DELETE FROM table1 t1
WHERE (t1.key1, t1.key2) IN (SELECT t2.key1, t2.key2
                               FROM table2 t2
                              WHERE t2.parm1 = 1234
                                AND t2.parm2 = 5678).

Following facts:

  • Table2 (~30 million records) is ~10 times larger than table1 (~3 million records).
  • There is a primary key on table1(key1, key2)
  • There is a primary key on table2(key1, key2)
  • There is an index on table2(parm1, parm2)
  • I have disabled the foreign key constraint on table1(key1, key2) that references table2(key1, key2)
  • There are no other constraints on table1, but many more constraints on table2.

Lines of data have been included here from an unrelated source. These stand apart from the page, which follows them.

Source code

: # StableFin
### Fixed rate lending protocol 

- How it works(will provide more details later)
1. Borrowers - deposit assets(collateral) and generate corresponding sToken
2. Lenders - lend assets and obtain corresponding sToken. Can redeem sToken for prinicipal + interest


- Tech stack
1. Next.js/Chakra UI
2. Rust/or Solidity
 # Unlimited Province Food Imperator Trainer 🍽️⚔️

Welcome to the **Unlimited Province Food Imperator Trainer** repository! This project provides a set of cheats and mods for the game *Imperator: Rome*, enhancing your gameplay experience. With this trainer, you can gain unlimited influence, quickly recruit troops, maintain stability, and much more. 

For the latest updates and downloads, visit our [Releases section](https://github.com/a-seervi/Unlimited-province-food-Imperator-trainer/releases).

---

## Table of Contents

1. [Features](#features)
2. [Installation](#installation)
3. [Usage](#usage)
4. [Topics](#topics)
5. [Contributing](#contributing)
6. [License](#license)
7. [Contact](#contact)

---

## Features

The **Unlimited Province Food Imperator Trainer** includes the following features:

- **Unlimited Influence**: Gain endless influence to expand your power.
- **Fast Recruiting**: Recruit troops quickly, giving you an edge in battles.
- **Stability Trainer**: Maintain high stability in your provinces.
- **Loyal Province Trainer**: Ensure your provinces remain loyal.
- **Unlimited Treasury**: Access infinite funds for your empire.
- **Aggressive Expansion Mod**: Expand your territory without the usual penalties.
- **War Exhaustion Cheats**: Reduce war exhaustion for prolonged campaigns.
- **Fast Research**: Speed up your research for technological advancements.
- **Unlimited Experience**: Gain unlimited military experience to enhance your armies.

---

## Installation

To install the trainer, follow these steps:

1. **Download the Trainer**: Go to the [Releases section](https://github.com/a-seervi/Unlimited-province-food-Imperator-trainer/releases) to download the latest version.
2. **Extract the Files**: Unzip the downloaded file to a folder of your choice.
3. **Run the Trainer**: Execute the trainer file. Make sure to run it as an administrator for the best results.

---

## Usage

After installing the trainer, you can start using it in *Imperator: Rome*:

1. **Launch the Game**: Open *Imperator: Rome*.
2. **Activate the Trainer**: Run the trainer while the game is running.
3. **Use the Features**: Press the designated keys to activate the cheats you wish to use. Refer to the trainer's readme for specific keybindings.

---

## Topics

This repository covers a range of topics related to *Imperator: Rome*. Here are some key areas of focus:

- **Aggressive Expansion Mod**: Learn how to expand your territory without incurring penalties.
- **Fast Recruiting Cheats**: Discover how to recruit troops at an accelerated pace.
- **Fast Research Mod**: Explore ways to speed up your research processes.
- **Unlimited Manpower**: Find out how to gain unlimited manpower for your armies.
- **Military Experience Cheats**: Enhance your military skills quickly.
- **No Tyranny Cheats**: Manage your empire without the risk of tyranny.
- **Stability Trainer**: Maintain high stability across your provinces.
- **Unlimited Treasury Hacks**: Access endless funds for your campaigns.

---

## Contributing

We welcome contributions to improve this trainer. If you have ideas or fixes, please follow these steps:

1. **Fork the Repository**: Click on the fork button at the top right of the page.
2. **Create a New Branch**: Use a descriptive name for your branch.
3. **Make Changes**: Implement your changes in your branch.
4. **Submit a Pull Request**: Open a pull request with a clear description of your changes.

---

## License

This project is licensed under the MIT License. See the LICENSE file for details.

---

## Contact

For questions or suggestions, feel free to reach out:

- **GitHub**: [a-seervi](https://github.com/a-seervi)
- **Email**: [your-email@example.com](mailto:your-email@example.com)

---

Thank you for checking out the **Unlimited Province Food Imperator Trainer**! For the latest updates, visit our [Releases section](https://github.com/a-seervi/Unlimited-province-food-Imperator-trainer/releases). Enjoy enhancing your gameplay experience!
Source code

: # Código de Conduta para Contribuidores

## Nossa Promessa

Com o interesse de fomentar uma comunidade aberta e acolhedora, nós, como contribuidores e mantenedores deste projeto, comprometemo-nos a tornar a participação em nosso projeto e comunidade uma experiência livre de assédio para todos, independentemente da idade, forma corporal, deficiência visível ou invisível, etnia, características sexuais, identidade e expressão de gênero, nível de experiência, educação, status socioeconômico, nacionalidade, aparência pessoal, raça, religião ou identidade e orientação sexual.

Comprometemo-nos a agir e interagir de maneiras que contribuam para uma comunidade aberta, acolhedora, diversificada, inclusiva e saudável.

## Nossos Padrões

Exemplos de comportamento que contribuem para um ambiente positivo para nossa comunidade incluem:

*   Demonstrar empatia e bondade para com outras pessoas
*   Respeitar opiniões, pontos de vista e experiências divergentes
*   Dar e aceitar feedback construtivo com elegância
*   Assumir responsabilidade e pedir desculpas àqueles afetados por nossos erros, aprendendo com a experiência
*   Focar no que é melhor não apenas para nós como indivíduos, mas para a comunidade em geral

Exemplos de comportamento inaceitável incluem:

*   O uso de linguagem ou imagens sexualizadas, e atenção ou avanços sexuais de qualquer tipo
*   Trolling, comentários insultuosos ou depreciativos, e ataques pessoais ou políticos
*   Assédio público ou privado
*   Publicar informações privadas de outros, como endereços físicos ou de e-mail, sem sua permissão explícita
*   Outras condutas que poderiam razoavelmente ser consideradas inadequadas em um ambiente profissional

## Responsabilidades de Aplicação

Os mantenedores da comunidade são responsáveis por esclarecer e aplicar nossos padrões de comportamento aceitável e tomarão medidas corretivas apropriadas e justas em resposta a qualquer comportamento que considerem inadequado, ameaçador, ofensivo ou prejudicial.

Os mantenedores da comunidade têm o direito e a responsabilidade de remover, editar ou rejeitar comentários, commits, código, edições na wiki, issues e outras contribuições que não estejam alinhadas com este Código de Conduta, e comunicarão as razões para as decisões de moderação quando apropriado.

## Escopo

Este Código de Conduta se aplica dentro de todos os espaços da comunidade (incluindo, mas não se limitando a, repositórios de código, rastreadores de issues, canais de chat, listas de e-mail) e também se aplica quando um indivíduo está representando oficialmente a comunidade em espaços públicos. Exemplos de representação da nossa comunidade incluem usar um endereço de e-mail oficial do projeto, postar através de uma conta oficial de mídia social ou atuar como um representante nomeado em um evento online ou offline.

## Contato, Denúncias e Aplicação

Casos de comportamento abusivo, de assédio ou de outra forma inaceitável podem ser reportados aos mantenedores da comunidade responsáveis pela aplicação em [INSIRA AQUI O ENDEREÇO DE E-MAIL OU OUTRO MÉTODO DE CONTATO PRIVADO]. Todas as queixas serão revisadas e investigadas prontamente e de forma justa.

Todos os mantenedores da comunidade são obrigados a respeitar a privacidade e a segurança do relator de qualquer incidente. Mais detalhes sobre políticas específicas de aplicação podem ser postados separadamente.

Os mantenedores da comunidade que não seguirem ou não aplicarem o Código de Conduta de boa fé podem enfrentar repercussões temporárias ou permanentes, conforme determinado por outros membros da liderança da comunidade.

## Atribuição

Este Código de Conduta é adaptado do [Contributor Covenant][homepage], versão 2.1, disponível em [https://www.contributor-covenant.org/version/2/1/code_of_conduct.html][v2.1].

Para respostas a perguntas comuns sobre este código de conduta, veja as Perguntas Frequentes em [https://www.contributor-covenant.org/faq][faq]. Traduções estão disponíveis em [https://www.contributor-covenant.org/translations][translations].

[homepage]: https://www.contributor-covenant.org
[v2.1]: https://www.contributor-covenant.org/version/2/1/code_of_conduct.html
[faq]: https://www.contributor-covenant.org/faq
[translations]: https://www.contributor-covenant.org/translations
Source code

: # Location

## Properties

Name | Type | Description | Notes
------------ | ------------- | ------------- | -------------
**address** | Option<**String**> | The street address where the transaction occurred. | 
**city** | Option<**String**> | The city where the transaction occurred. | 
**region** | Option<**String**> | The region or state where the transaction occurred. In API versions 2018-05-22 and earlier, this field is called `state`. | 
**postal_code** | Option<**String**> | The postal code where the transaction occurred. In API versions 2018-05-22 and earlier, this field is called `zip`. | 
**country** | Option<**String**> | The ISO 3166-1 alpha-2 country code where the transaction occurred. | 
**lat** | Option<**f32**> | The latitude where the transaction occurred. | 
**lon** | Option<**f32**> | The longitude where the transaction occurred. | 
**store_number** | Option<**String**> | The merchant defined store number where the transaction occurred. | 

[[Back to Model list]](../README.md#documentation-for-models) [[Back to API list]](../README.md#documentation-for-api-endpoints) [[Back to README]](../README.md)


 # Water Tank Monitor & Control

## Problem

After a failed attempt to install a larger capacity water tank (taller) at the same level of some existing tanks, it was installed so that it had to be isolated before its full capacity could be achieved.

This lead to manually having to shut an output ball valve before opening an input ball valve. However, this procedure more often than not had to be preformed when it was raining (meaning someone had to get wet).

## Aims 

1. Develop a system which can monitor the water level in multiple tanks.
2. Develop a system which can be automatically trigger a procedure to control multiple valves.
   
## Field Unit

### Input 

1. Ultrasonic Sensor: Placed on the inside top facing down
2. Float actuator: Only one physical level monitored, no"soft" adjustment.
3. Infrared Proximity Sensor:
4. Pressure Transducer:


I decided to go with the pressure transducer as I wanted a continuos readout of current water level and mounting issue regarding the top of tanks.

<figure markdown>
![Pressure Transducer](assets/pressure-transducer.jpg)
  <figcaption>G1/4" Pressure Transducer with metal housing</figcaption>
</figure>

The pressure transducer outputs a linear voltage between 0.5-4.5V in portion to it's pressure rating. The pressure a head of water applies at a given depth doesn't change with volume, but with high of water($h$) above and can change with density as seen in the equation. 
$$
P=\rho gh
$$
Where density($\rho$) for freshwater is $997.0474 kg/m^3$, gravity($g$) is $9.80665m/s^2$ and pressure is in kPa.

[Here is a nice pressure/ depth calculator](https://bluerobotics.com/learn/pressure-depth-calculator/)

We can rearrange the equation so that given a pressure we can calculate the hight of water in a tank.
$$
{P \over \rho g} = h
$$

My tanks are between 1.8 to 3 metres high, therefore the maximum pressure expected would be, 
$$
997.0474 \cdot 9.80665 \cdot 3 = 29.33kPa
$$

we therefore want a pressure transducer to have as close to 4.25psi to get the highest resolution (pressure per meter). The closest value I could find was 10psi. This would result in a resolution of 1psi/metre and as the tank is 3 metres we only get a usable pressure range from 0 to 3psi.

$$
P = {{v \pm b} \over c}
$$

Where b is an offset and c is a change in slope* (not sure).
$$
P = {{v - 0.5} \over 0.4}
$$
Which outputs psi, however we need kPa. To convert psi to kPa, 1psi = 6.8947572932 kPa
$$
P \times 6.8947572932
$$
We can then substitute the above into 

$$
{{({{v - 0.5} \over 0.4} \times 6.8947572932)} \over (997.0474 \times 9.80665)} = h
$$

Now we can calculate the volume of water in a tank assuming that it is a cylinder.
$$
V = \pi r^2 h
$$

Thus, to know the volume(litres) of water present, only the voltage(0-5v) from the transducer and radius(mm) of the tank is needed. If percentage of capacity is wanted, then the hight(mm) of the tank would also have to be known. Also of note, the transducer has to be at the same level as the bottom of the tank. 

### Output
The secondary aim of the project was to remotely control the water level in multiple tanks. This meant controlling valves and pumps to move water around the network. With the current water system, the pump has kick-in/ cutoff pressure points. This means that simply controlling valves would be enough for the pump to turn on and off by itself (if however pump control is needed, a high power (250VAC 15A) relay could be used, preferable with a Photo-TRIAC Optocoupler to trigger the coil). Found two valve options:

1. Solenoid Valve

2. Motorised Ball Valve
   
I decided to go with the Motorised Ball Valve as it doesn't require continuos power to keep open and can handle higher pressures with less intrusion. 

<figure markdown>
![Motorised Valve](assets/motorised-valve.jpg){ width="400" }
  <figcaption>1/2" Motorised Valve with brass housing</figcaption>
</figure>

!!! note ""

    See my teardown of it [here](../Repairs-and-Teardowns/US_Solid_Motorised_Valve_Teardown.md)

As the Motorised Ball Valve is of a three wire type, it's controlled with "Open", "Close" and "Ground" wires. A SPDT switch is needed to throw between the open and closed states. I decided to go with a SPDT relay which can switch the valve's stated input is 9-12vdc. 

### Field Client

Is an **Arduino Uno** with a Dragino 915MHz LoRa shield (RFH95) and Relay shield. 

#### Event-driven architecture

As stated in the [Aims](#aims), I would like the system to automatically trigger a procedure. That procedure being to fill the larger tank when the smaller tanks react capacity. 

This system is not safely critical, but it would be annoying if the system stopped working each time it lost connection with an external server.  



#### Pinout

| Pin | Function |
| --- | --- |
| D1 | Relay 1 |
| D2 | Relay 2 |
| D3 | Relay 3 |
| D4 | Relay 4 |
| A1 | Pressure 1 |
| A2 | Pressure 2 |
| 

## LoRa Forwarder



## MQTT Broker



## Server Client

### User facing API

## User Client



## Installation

  • All triggers on table1 have been disabled

  • The explain plan for this query comes up with a cost lower than that of many of my update statements (but I know this doesn't account for much).

Explain plan output:

DELETE STATEMENT                    6
NESTED LOOPS                        6
NESTED LOOPS                        6
INDEX               RANGE SCAN      3
INDEX               UNIQUE SCAN     1

I was wondering if there were any way to make this delete go faster. I tried to do a bulk delete but it didn't seem to improve the run time. If there were any way to execute all the deletes and then update the index after, I suspect it would run faster. Obviously doing a create table from a select is out of the picture since I am looping over records (and running through multiple conditions) from another table to do the delete.

Best Answer

I'd consider:

  1. If the table is partitioned - to disable the index partitions on the specific partitions which are going to be changed, and rebuild (rebuild online probably) them after the operation.
  2. Increase the amount of memory in disposal (for the specific session), so that it won't do any I/O operations (on temporary tablespace) at all, by changing workarea_size_policy to 'manual' and sort_area_size, hash_area_size to the maximum size you can spare for this operation.
  3. Run the entire operation using parallel hint (or parallel_index if you'd decide to use some indexes after all).
  4. Switch all the accessed objects to nologging mode, so that redo logs won't be generated during the operation (and switch back to logging right after it's finished of course).